-- Opening Marker --
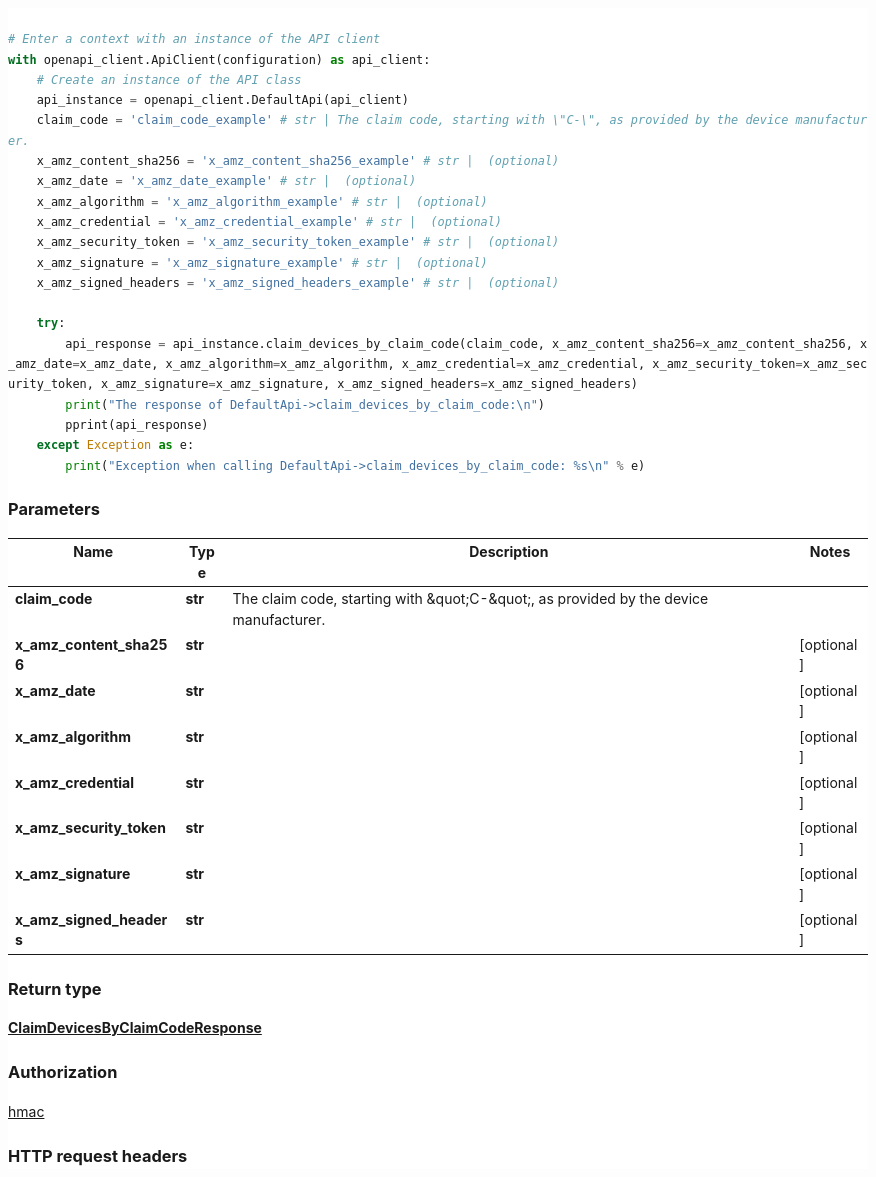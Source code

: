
 ```python

# Enter a context with an instance of the API client
with openapi_client.ApiClient(configuration) as api_client:
    # Create an instance of the API class
    api_instance = openapi_client.DefaultApi(api_client)
    claim_code = 'claim_code_example' # str | The claim code, starting with \"C-\", as provided by the device manufacturer.
    x_amz_content_sha256 = 'x_amz_content_sha256_example' # str |  (optional)
    x_amz_date = 'x_amz_date_example' # str |  (optional)
    x_amz_algorithm = 'x_amz_algorithm_example' # str |  (optional)
    x_amz_credential = 'x_amz_credential_example' # str |  (optional)
    x_amz_security_token = 'x_amz_security_token_example' # str |  (optional)
    x_amz_signature = 'x_amz_signature_example' # str |  (optional)
    x_amz_signed_headers = 'x_amz_signed_headers_example' # str |  (optional)

    try:
        api_response = api_instance.claim_devices_by_claim_code(claim_code, x_amz_content_sha256=x_amz_content_sha256, x_amz_date=x_amz_date, x_amz_algorithm=x_amz_algorithm, x_amz_credential=x_amz_credential, x_amz_security_token=x_amz_security_token, x_amz_signature=x_amz_signature, x_amz_signed_headers=x_amz_signed_headers)
        print("The response of DefaultApi->claim_devices_by_claim_code:\n")
        pprint(api_response)
    except Exception as e:
        print("Exception when calling DefaultApi->claim_devices_by_claim_code: %s\n" % e)
```



### Parameters


Name | Type | Description  | Notes
------------- | ------------- | ------------- | -------------
 **claim_code** | **str**| The claim code, starting with \&quot;C-\&quot;, as provided by the device manufacturer. | 
 **x_amz_content_sha256** | **str**|  | [optional] 
 **x_amz_date** | **str**|  | [optional] 
 **x_amz_algorithm** | **str**|  | [optional] 
 **x_amz_credential** | **str**|  | [optional] 
 **x_amz_security_token** | **str**|  | [optional] 
 **x_amz_signature** | **str**|  | [optional] 
 **x_amz_signed_headers** | **str**|  | [optional] 

### Return type

[**ClaimDevicesByClaimCodeResponse**](ClaimDevicesByClaimCodeResponse.md)

### Authorization

[hmac](../README.md#hmac)

### HTTP request headers
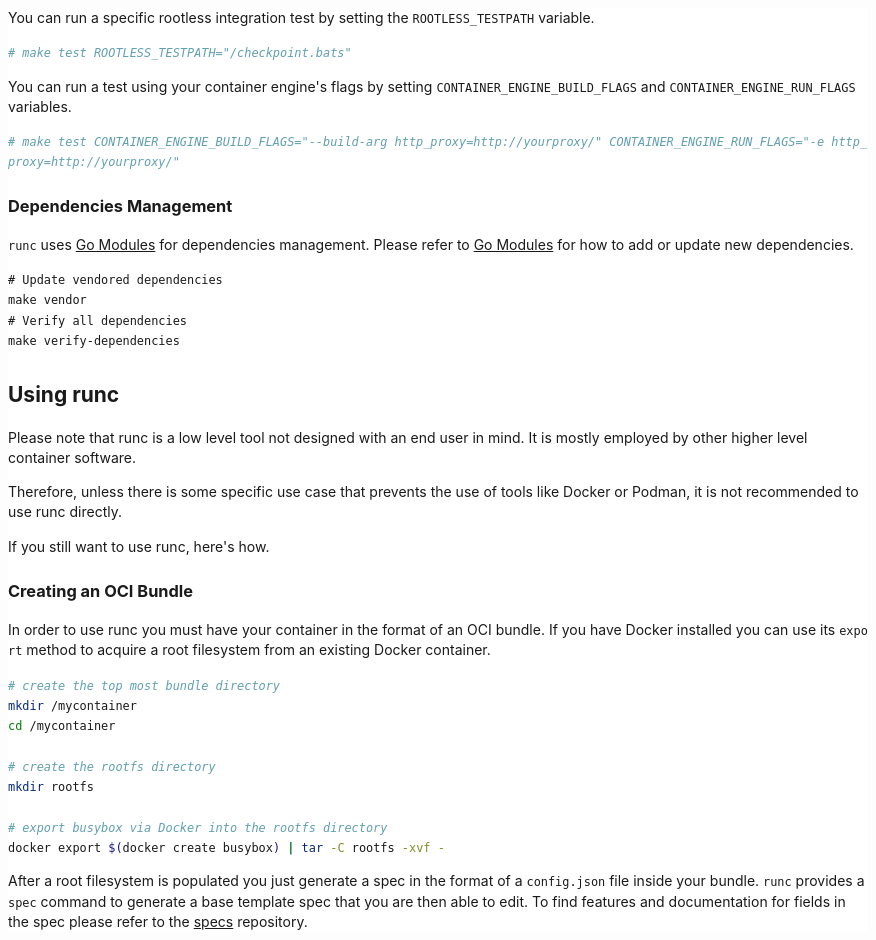 You can run a specific rootless integration test by setting the `ROOTLESS_TESTPATH` variable.

```bash
# make test ROOTLESS_TESTPATH="/checkpoint.bats"
```

You can run a test using your container engine's flags by setting `CONTAINER_ENGINE_BUILD_FLAGS` and `CONTAINER_ENGINE_RUN_FLAGS` variables.

```bash
# make test CONTAINER_ENGINE_BUILD_FLAGS="--build-arg http_proxy=http://yourproxy/" CONTAINER_ENGINE_RUN_FLAGS="-e http_proxy=http://yourproxy/"
```

### Dependencies Management

`runc` uses [Go Modules](https://github.com/golang/go/wiki/Modules) for dependencies management.
Please refer to [Go Modules](https://github.com/golang/go/wiki/Modules) for how to add or update
new dependencies.

```
# Update vendored dependencies
make vendor
# Verify all dependencies
make verify-dependencies
```

## Using runc

Please note that runc is a low level tool not designed with an end user
in mind. It is mostly employed by other higher level container software.

Therefore, unless there is some specific use case that prevents the use
of tools like Docker or Podman, it is not recommended to use runc directly.

If you still want to use runc, here's how.

### Creating an OCI Bundle

In order to use runc you must have your container in the format of an OCI bundle.
If you have Docker installed you can use its `export` method to acquire a root filesystem from an existing Docker container.

```bash
# create the top most bundle directory
mkdir /mycontainer
cd /mycontainer

# create the rootfs directory
mkdir rootfs

# export busybox via Docker into the rootfs directory
docker export $(docker create busybox) | tar -C rootfs -xvf -
```

After a root filesystem is populated you just generate a spec in the format of a `config.json` file inside your bundle.
`runc` provides a `spec` command to generate a base template spec that you are then able to edit.
To find features and documentation for fields in the spec please refer to the [specs](https://github.com/opencontainers/runtime-spec) repository.
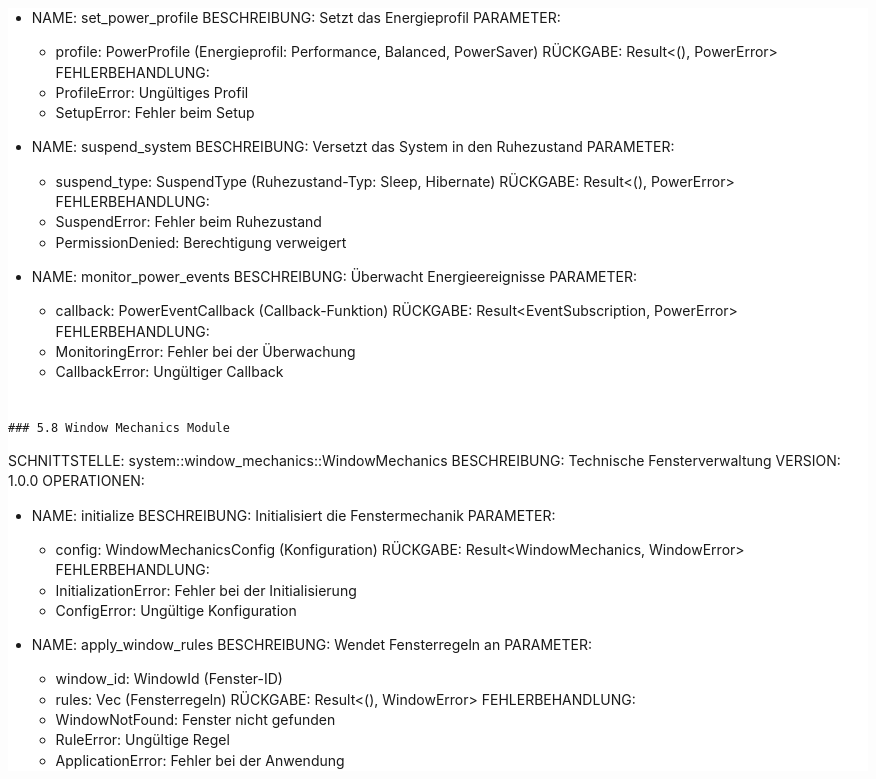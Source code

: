   - NAME: set_power_profile
    BESCHREIBUNG: Setzt das Energieprofil
    PARAMETER:
      - profile: PowerProfile (Energieprofil: Performance, Balanced, PowerSaver)
    RÜCKGABE: Result<(), PowerError>
    FEHLERBEHANDLUNG:
      - ProfileError: Ungültiges Profil
      - SetupError: Fehler beim Setup
      
  - NAME: suspend_system
    BESCHREIBUNG: Versetzt das System in den Ruhezustand
    PARAMETER:
      - suspend_type: SuspendType (Ruhezustand-Typ: Sleep, Hibernate)
    RÜCKGABE: Result<(), PowerError>
    FEHLERBEHANDLUNG:
      - SuspendError: Fehler beim Ruhezustand
      - PermissionDenied: Berechtigung verweigert
      
  - NAME: monitor_power_events
    BESCHREIBUNG: Überwacht Energieereignisse
    PARAMETER:
      - callback: PowerEventCallback (Callback-Funktion)
    RÜCKGABE: Result<EventSubscription, PowerError>
    FEHLERBEHANDLUNG:
      - MonitoringError: Fehler bei der Überwachung
      - CallbackError: Ungültiger Callback
```

### 5.8 Window Mechanics Module

```
SCHNITTSTELLE: system::window_mechanics::WindowMechanics
BESCHREIBUNG: Technische Fensterverwaltung
VERSION: 1.0.0
OPERATIONEN:
  - NAME: initialize
    BESCHREIBUNG: Initialisiert die Fenstermechanik
    PARAMETER:
      - config: WindowMechanicsConfig (Konfiguration)
    RÜCKGABE: Result<WindowMechanics, WindowError>
    FEHLERBEHANDLUNG:
      - InitializationError: Fehler bei der Initialisierung
      - ConfigError: Ungültige Konfiguration
      
  - NAME: apply_window_rules
    BESCHREIBUNG: Wendet Fensterregeln an
    PARAMETER:
      - window_id: WindowId (Fenster-ID)
      - rules: Vec<WindowRule> (Fensterregeln)
    RÜCKGABE: Result<(), WindowError>
    FEHLERBEHANDLUNG:
      - WindowNotFound: Fenster nicht gefunden
      - RuleError: Ungültige Regel
      - ApplicationError: Fehler bei der Anwendung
-- Closing Marker --
Work instructions: Reproduce all entries without any change, and omit the pictures.

Task answer:
Source code

:
 ```python

# Enter a context with an instance of the API client
with openapi_client.ApiClient(configuration) as api_client:
    # Create an instance of the API class
    api_instance = openapi_client.DefaultApi(api_client)
    claim_code = 'claim_code_example' # str | The claim code, starting with \"C-\", as provided by the device manufacturer.
    x_amz_content_sha256 = 'x_amz_content_sha256_example' # str |  (optional)
    x_amz_date = 'x_amz_date_example' # str |  (optional)
    x_amz_algorithm = 'x_amz_algorithm_example' # str |  (optional)
    x_amz_credential = 'x_amz_credential_example' # str |  (optional)
    x_amz_security_token = 'x_amz_security_token_example' # str |  (optional)
    x_amz_signature = 'x_amz_signature_example' # str |  (optional)
    x_amz_signed_headers = 'x_amz_signed_headers_example' # str |  (optional)

    try:
        api_response = api_instance.claim_devices_by_claim_code(claim_code, x_amz_content_sha256=x_amz_content_sha256, x_amz_date=x_amz_date, x_amz_algorithm=x_amz_algorithm, x_amz_credential=x_amz_credential, x_amz_security_token=x_amz_security_token, x_amz_signature=x_amz_signature, x_amz_signed_headers=x_amz_signed_headers)
        print("The response of DefaultApi->claim_devices_by_claim_code:\n")
        pprint(api_response)
    except Exception as e:
        print("Exception when calling DefaultApi->claim_devices_by_claim_code: %s\n" % e)
```



### Parameters


Name | Type | Description  | Notes
------------- | ------------- | ------------- | -------------
 **claim_code** | **str**| The claim code, starting with \&quot;C-\&quot;, as provided by the device manufacturer. | 
 **x_amz_content_sha256** | **str**|  | [optional] 
 **x_amz_date** | **str**|  | [optional] 
 **x_amz_algorithm** | **str**|  | [optional] 
 **x_amz_credential** | **str**|  | [optional] 
 **x_amz_security_token** | **str**|  | [optional] 
 **x_amz_signature** | **str**|  | [optional] 
 **x_amz_signed_headers** | **str**|  | [optional] 

### Return type

[**ClaimDevicesByClaimCodeResponse**](ClaimDevicesByClaimCodeResponse.md)

### Authorization

[hmac](../README.md#hmac)

### HTTP request headers
 You can run a specific rootless integration test by setting the `ROOTLESS_TESTPATH` variable.

```bash
# make test ROOTLESS_TESTPATH="/checkpoint.bats"
```

You can run a test using your container engine's flags by setting `CONTAINER_ENGINE_BUILD_FLAGS` and `CONTAINER_ENGINE_RUN_FLAGS` variables.

```bash
# make test CONTAINER_ENGINE_BUILD_FLAGS="--build-arg http_proxy=http://yourproxy/" CONTAINER_ENGINE_RUN_FLAGS="-e http_proxy=http://yourproxy/"
```

### Dependencies Management

`runc` uses [Go Modules](https://github.com/golang/go/wiki/Modules) for dependencies management.
Please refer to [Go Modules](https://github.com/golang/go/wiki/Modules) for how to add or update
new dependencies.

```
# Update vendored dependencies
make vendor
# Verify all dependencies
make verify-dependencies
```

## Using runc

Please note that runc is a low level tool not designed with an end user
in mind. It is mostly employed by other higher level container software.

Therefore, unless there is some specific use case that prevents the use
of tools like Docker or Podman, it is not recommended to use runc directly.

If you still want to use runc, here's how.

### Creating an OCI Bundle

In order to use runc you must have your container in the format of an OCI bundle.
If you have Docker installed you can use its `export` method to acquire a root filesystem from an existing Docker container.

```bash
# create the top most bundle directory
mkdir /mycontainer
cd /mycontainer

# create the rootfs directory
mkdir rootfs

# export busybox via Docker into the rootfs directory
docker export $(docker create busybox) | tar -C rootfs -xvf -
```

After a root filesystem is populated you just generate a spec in the format of a `config.json` file inside your bundle.
`runc` provides a `spec` command to generate a base template spec that you are then able to edit.
To find features and documentation for fields in the spec please refer to the [specs](https://github.com/opencontainers/runtime-spec) repository.
Source code

:   - NAME: set_power_profile
    BESCHREIBUNG: Setzt das Energieprofil
    PARAMETER:
      - profile: PowerProfile (Energieprofil: Performance, Balanced, PowerSaver)
    RÜCKGABE: Result<(), PowerError>
    FEHLERBEHANDLUNG:
      - ProfileError: Ungültiges Profil
      - SetupError: Fehler beim Setup
      
  - NAME: suspend_system
    BESCHREIBUNG: Versetzt das System in den Ruhezustand
    PARAMETER:
      - suspend_type: SuspendType (Ruhezustand-Typ: Sleep, Hibernate)
    RÜCKGABE: Result<(), PowerError>
    FEHLERBEHANDLUNG:
      - SuspendError: Fehler beim Ruhezustand
      - PermissionDenied: Berechtigung verweigert
      
  - NAME: monitor_power_events
    BESCHREIBUNG: Überwacht Energieereignisse
    PARAMETER:
      - callback: PowerEventCallback (Callback-Funktion)
    RÜCKGABE: Result<EventSubscription, PowerError>
    FEHLERBEHANDLUNG:
      - MonitoringError: Fehler bei der Überwachung
      - CallbackError: Ungültiger Callback
```

### 5.8 Window Mechanics Module

```
SCHNITTSTELLE: system::window_mechanics::WindowMechanics
BESCHREIBUNG: Technische Fensterverwaltung
VERSION: 1.0.0
OPERATIONEN:
  - NAME: initialize
    BESCHREIBUNG: Initialisiert die Fenstermechanik
    PARAMETER:
      - config: WindowMechanicsConfig (Konfiguration)
    RÜCKGABE: Result<WindowMechanics, WindowError>
    FEHLERBEHANDLUNG:
      - InitializationError: Fehler bei der Initialisierung
      - ConfigError: Ungültige Konfiguration
      
  - NAME: apply_window_rules
    BESCHREIBUNG: Wendet Fensterregeln an
    PARAMETER:
      - window_id: WindowId (Fenster-ID)
      - rules: Vec<WindowRule> (Fensterregeln)
    RÜCKGABE: Result<(), WindowError>
    FEHLERBEHANDLUNG:
      - WindowNotFound: Fenster nicht gefunden
      - RuleError: Ungültige Regel
      - ApplicationError: Fehler bei der Anwendung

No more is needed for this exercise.